Ein etwas untersetzter Mann winkte sie zu sich und bot ihr ein wenig Käse an.
„Wer bist du, Hübsche?“
Wenn sie nun ihren üblichen Cognomen nannte, würden die Männer sofort wissen, dass sie eine Lupa war.
„Pictor hat mich in seiner Gnade bei sich aufgenommen. Ich sollte mich hier bei euch melden und meine Hilfe anbieten.“
„Wir können immer Hilfe gebrauchen, nicht?“
Die Männer nickten und machten einen netten Eindruck.
„Wie ist dein Name?“ fragte der Untersetzte erneut.
Volusa. Sergia Appia Volusa.“ sagte sie ohne zu überlegen
Kurz nachdem sie diesen vollen bürgerlichen, ihren echten Namen ausgesprochen hatte, kamen ihr kleine Tränen. Der Tischnachbar wunderte sich und vermutete, dass Volusa vielleicht verstoßen worden war.
„Mädchen, weine doch nicht. Hier bist du in Sicherheit. Trink etwas Wein ...“
„Das ist es nicht. Ich musste bei meinem Namen an meine Eltern denken. Sie sind nicht mehr unter uns.“
„Das tut mir Leid, Volusa.“
„Oh … Schon lange hat mich niemand mehr so genannt.“
„Du bist wohl versklavt worden, hm? Was für einen Namen hat man dir gegeben?“
„... Marisca“ sagte sie leise und schamvoll. Sie wunderte sich, dass sie sich ausgerechnet in Gegenwart von diesen Unfreien schämte.
„Diesen Namen hat dir aber nicht der Patronus gegeben, oder? Normalerweise denkt er sich etwas Originelleres aus.“
„Ein Aventiner gab ihn mir, um jedem Missverständnis vorzubeugen.“
„So eine Schande.“
Ein neuer Mann betrat den Raum, kein Sklave, das sah man sofort. Er war von kleinem Wuchs, kaum größer als Marisca, schlank und mit anmutigen Zügen.
„Wollt ihr nicht langsam weiterarbeiten? Das Bild für Novellus muss vorbereitet werden.“
sagte er mit ruhiger Stimme.
Manche riefen „Ja!“, einige sogar „Ja, Meister!“
Dies war also der Meister der Malerei, der direkte Untergebene von Pictor. Als er Marisca entdeckte, runzelte er die Stirn und fragte leicht irritiert:
„Huren? Hier?“
Ihr Tischnachbar warf ein:
„Sie ist keine Hure. Sie soll uns ein wenig zur Hand gehen.“
„Seltsam. Was denkt sich der Patronus dabei? Also gut, Glabrio kann dir zeigen wie man Pinsel reinigt. Und später vielleicht wie man Farben anmischt.“
Marisca ertappte sich bei einem Lächeln, doch sie wusste nicht warum. Eine niedere Sklavenarbeit schien nicht das, was sie sich erhofft hatte. Doch irgendetwas erfreute sie. Was nur?

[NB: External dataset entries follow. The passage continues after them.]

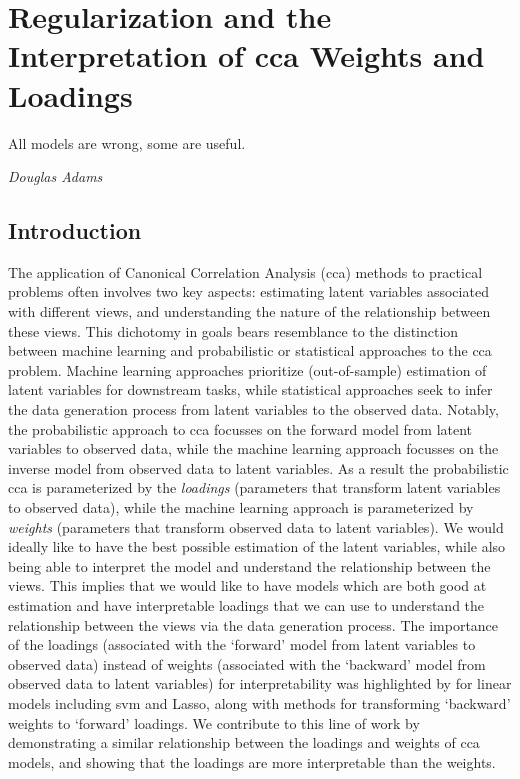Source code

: \graphicspath{{chapters/loadings/}}
\chapter{Regularization and the Interpretation of \acrshort{cca} Weights and Loadings}\label{chap:loadings}
\minitoc
\epigraph{All models are wrong, some are useful.}{\textit{Douglas Adams}}
\section{Introduction}

The application of Canonical Correlation Analysis (\acrshort{cca}) methods to practical problems often involves two key aspects: estimating latent variables associated with different views, and understanding the nature of the relationship between these views.
This dichotomy in goals bears resemblance to the distinction between machine learning and probabilistic or statistical approaches to the \acrshort{cca} problem.
Machine learning approaches prioritize (out-of-sample) estimation of latent variables for downstream tasks, while statistical approaches seek to infer the data generation process from latent variables to the observed data.
Notably, the probabilistic approach to \acrshort{cca} focusses on the forward model from latent variables to observed data, while the machine learning approach focusses on the inverse model from observed data to latent variables.
As a result the probabilistic \acrshort{cca} is parameterized by the \textit{loadings} (parameters that transform latent variables to observed data), while the machine learning approach is parameterized by \textit{weights} (parameters that transform observed data to latent variables).
We would ideally like to have the best possible estimation of the latent variables, while also being able to interpret the model and understand the relationship between the views.
This implies that we would like to have models which are both good at estimation and have interpretable \gls{loadings} that we can use to understand the relationship between the views via the data generation process.
The importance of the \gls{loadings} (associated with the `forward' model from latent variables to observed data) instead of weights (associated with the `backward' model from observed data to latent variables) for interpretability was highlighted by \cite{haufe2014interpretation} for linear models including \acrshort{svm} and Lasso, along with methods for transforming `backward' weights to `forward' loadings.
We contribute to this line of work by demonstrating a similar relationship between the \gls{loadings} and weights of \acrshort{cca} models, and showing that the \gls{loadings} are more interpretable than the weights.

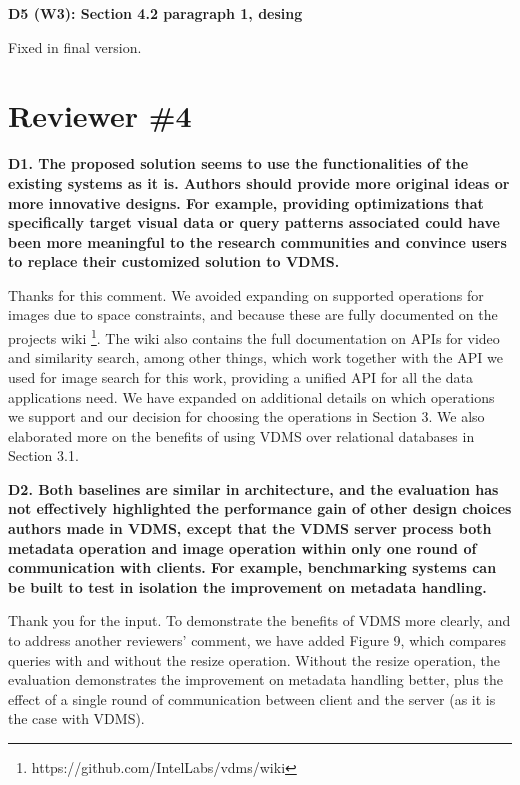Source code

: \documentclass[11pt]{proposalnsf}
\begin{document}
\bigskip
\noindent %
\textbf{
D5 (W3): Section 4.2 paragraph 1, desing
}\bigskip

Fixed in final version.

\bigskip

\newpage
\section{Reviewer \#4}

\noindent %
\textbf{
D1. The proposed solution seems to use the functionalities of the existing systems
as it is. Authors should provide more original ideas or more innovative designs.
For example, providing optimizations that specifically target visual data or query
patterns associated could have been more meaningful to the research communities and
convince users to replace their customized solution to VDMS.
}\bigskip


Thanks for this comment.
We avoided expanding on supported operations for images due to space constraints,
and because these are fully documented on the projects wiki
\footnote{https://github.com/IntelLabs/vdms/wiki}.
The wiki also contains the full documentation on APIs for video and similarity
search, among other things, which work together with the API we used for
image search for this work, providing a unified API for all the data applications need.
We have expanded on additional details on which operations we support and our
decision for choosing the operations in Section 3.
We also elaborated more on the benefits of
using VDMS over relational databases in Section 3.1.

\bigskip
\noindent %
\textbf{
D2. Both baselines are similar in architecture, and the evaluation has not effectively
highlighted the performance gain of other design choices authors made in VDMS,
except that the VDMS server process both metadata operation and image operation
within only one round of communication with clients.
For example, benchmarking systems can be built to test in isolation the
improvement on metadata handling.
}\bigskip

Thank you for the input.
To demonstrate the benefits of VDMS more clearly, and to address another
reviewers' comment,  we have added Figure 9, which compares queries
with and without the resize operation.
Without the resize operation, the evaluation demonstrates the
improvement on metadata handling better, plus the effect of a single round
of communication between client and the server (as it is the case with VDMS).
\end{document}

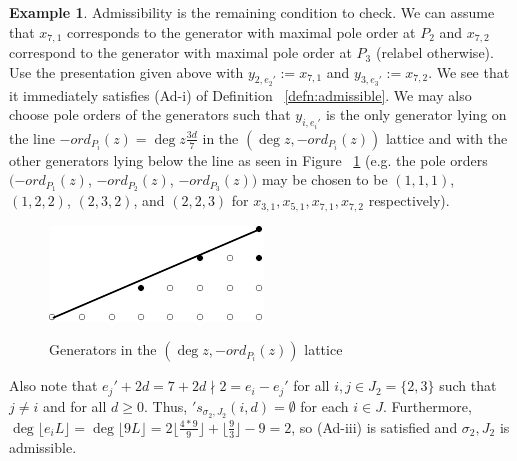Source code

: \documentclass{amsart}
\theoremstyle{plain}
\theoremstyle{definition}
\newtheorem{example}[thm]{Example}
\theoremstyle{remark}
\numberwithin{equation}{section}
\newcommand \halfcan{L}
\begin{document}
\begin{example}
Admissibility is the remaining condition to check. We can assume
that $x_{7, 1}$ corresponds to the generator with maximal pole order
at $P_2$ and $x_{7, 2}$ correspond to the generator with maximal
pole order at $P_3$ (relabel otherwise). Use the presentation given
above with $y _{2, e_2'} := x_{7, 1}$ and $y_{3, e_3'} :=  x_{7, 2}$.
We see that it immediately satisfies (Ad-i) of Definition
~\ref{defn:admissible}. We may also choose pole orders of the generators
such that $y_{i, e_i'}$ is the only generator lying on the line
$-ord_{P_i}(z) = \deg z \frac{3d}{7}$ in the $(\deg z, -ord_{P_i}(z))$
 lattice and with the other generators lying below the line as seen
in Figure ~\ref{fig:377} (e.g. the pole orders $(-ord_{P_1}(z)$,
$-ord_{P_2}(z)$, $-ord_{P_3}(z))$ may be chosen to be $(1, 1, 1)$,
$(1, 2, 2)$, $(2, 3, 2)$, and $(2, 2, 3)$ for $x_{3, 1}, x_{5, 1},
x_{7, 1}, x_{7, 2}$ respectively).

\begin{figure}[H]
\label{fig:377}
\includegraphics{pics/spin-377-pic-pics.pdf} \\
\caption{Generators in the $(\deg z, -ord_{P_i}(z))$ lattice}
\end{figure}

Also note that $e_j' + 2d = 7 + 2d \nmid 2 = e_i - e_j'$ for all
$i, j \in J_2 = \{2, 3\}$ such that $j \neq i$ and for all $d \geq
0$. Thus, $'s_{\sigma_2, J_2}(i, d) = \emptyset$ for each $i \in J$.
Furthermore, $\deg \lfloor e_i \halfcan \rfloor = \deg \lfloor 9
\halfcan \rfloor = 2 \lfloor \frac{4 * 9}{9} \rfloor + \lfloor
\frac{9}{3} \rfloor - 9 = 2$, so (Ad-iii) is satisfied and
$\sigma_2, J_2$ is admissible.
\end{example}
\end{document}
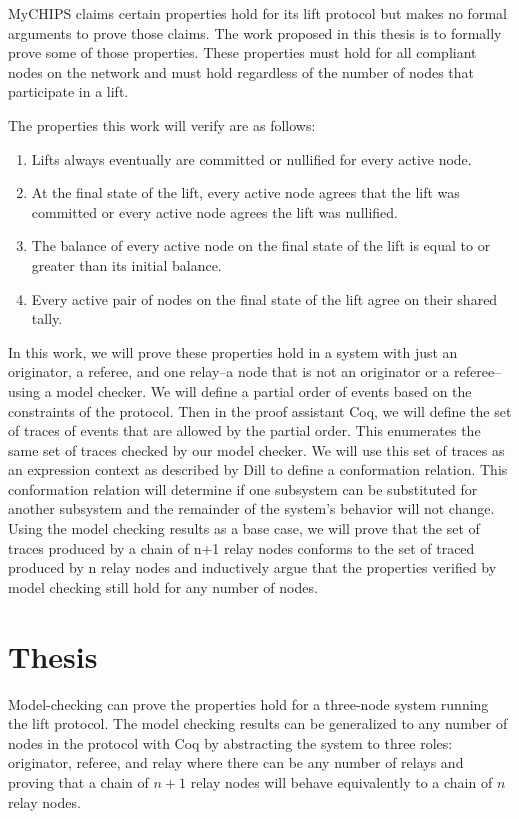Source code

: \documentclass[article, onecolumn, 12pt]{IEEEtran}
\begin{document}
MyCHIPS claims certain properties hold for its lift protocol but makes no formal arguments to prove those claims. The work proposed in this thesis is to formally prove some of those properties. These properties must hold for all compliant nodes on the network and must hold regardless of the number of nodes that participate in a lift. 

The properties this work will verify are as follows:

\begin{enumerate}
\item Lifts always eventually are committed or nullified for every active node. 
\item At the final state of the lift, every active node agrees that the lift was committed or every active node agrees the lift was nullified. 
\item The balance of every active node on the final state of the lift is equal to or greater than its initial balance.
\item Every active pair of nodes on the final state of the lift agree on their shared tally.
\end{enumerate}

In this work, we will prove these properties hold in a system with just an originator, a referee, and one relay--a node that is not an originator or a referee-- using a model checker. We will define a partial order of events based on the constraints of the protocol. Then in the proof assistant Coq, we will define the set of traces of events that are allowed by the partial order. This enumerates the same set of traces checked by our model checker. We will use this set of traces as an expression context as described by Dill \cite{dill_trace_theory} to define a conformation relation. This conformation relation will determine if one subsystem can be substituted for another subsystem and the remainder of the system's behavior will not change.
Using the model checking results as a base case, we will prove that the set of traces produced by a chain of n+1 relay nodes conforms to the set of traced produced by n relay nodes and inductively argue that the properties verified by model checking still hold for any number of nodes.


\section{Thesis}
Model-checking can prove the properties hold for a three-node system running the lift protocol. The model checking results can be generalized to any number of nodes in the protocol with Coq by abstracting the system to three roles: originator, referee, and relay where there can be any number of relays and proving that a chain of $n+1$ relay nodes will behave equivalently to a chain of $n$ relay nodes.
\end{document}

Als Glabrio ihr beibrachte die Pinsel zu säubern, breitete sich das Gefühl der Freude wie eine Krankheit in ihr aus. Und wäre sie nur ein paar Jahre älter und erfahrener, hätte sie es richtig deuten können. Der Grund für die Heiterkeit war der Meistermaler.
Ihre Gedanken verirrten sich, sie hörte Glabrio kaum zu und zupfte nervös an ihrer Tunika herum. Man hatte ihr davon erzählt, von diesem Phänomen. Man nannte es „Liebe auf den ersten Blick“

Marisca hörte die Stimme ihrer verstorbenen Mutter, die ihr sagte, dass man in so einem Zustand der Verliebtheit nicht mehr schlafen konnte, geschweige denn essen oder sich konzentrieren. Und sie hatte auch erwähnt, dass Verliebte mitunter auch sehr unglücklich sein konnten. Doch davon spürte Marisca nichts. Ihre alten Freundinnen aus besseren Zeiten hatten unter dem Verliebtsein gelitten. Marisca noch nie.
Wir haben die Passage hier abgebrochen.